Problem requirements
Scan the entries below for the word "newcommand". Copy each line that has it.

Input data
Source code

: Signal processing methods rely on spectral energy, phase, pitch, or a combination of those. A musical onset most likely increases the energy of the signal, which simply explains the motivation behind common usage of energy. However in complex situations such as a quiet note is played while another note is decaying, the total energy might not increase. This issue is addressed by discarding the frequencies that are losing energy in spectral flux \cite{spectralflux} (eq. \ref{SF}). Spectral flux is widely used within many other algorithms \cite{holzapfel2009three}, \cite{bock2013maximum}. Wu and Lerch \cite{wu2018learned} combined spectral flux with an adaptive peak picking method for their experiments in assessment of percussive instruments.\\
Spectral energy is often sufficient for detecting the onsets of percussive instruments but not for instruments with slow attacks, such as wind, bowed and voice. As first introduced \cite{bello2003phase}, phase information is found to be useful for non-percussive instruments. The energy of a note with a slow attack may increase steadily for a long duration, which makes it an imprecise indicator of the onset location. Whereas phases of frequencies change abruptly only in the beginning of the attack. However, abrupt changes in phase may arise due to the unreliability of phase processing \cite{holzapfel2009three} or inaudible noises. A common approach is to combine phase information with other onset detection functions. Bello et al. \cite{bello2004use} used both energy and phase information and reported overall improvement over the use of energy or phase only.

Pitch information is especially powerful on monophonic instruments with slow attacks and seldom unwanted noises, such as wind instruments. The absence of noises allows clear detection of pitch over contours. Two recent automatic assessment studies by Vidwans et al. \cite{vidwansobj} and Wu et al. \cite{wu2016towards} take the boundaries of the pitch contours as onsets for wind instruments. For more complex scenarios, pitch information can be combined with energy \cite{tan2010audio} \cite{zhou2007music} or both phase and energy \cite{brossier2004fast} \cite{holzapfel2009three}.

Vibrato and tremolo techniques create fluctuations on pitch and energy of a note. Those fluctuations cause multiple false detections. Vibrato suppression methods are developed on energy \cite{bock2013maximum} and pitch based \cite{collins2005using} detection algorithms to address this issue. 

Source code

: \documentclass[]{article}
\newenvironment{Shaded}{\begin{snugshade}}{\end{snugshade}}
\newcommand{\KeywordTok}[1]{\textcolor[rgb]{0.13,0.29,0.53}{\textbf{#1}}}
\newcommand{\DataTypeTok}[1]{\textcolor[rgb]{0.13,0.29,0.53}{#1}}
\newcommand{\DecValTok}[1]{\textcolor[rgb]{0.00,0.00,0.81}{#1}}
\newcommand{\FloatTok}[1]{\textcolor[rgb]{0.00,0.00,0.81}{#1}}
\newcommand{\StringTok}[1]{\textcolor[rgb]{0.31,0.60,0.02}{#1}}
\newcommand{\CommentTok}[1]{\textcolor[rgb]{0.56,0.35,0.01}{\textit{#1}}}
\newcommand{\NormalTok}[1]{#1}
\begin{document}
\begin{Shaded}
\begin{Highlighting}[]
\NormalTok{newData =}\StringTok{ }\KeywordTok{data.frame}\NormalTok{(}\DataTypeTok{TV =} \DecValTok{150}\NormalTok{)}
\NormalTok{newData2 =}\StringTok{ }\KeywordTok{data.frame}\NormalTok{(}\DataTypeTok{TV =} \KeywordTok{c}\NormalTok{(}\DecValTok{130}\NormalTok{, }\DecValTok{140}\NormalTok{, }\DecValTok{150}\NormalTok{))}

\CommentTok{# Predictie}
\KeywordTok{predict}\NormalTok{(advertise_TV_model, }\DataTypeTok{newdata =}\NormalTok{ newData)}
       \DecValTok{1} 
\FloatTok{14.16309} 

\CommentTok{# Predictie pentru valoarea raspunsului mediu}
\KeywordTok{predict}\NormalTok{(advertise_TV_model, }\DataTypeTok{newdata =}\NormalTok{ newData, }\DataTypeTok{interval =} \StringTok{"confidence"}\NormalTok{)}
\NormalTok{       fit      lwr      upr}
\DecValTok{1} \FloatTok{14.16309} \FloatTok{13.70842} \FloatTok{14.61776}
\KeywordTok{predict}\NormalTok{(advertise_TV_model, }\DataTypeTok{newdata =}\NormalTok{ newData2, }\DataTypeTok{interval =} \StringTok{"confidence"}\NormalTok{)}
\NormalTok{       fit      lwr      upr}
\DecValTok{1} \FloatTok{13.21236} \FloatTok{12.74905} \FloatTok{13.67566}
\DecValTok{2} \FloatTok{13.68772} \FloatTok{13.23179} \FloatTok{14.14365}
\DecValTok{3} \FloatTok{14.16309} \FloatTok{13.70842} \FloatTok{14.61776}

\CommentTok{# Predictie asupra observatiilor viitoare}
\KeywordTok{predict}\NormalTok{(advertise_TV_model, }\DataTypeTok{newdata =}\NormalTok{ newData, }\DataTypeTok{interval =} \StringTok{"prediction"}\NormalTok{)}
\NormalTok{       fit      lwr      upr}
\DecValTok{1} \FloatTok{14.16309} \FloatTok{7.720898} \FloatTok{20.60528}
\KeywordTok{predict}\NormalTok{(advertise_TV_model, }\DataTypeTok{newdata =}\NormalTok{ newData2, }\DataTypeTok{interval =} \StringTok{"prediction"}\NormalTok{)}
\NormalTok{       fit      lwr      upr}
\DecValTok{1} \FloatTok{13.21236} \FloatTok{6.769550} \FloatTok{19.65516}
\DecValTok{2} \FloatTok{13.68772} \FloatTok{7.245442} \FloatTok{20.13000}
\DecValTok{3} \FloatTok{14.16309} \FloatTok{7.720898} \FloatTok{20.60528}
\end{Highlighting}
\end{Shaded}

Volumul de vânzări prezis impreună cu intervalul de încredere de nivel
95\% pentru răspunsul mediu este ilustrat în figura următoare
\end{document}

Finished exercise
\newcommand{\KeywordTok}[1]{\textcolor[rgb]{0.13,0.29,0.53}{\textbf{#1}}}
\newcommand{\DataTypeTok}[1]{\textcolor[rgb]{0.13,0.29,0.53}{#1}}
\newcommand{\DecValTok}[1]{\textcolor[rgb]{0.00,0.00,0.81}{#1}}
\newcommand{\FloatTok}[1]{\textcolor[rgb]{0.00,0.00,0.81}{#1}}
\newcommand{\StringTok}[1]{\textcolor[rgb]{0.31,0.60,0.02}{#1}}
\newcommand{\CommentTok}[1]{\textcolor[rgb]{0.56,0.35,0.01}{\textit{#1}}}
\newcommand{\NormalTok}[1]{#1}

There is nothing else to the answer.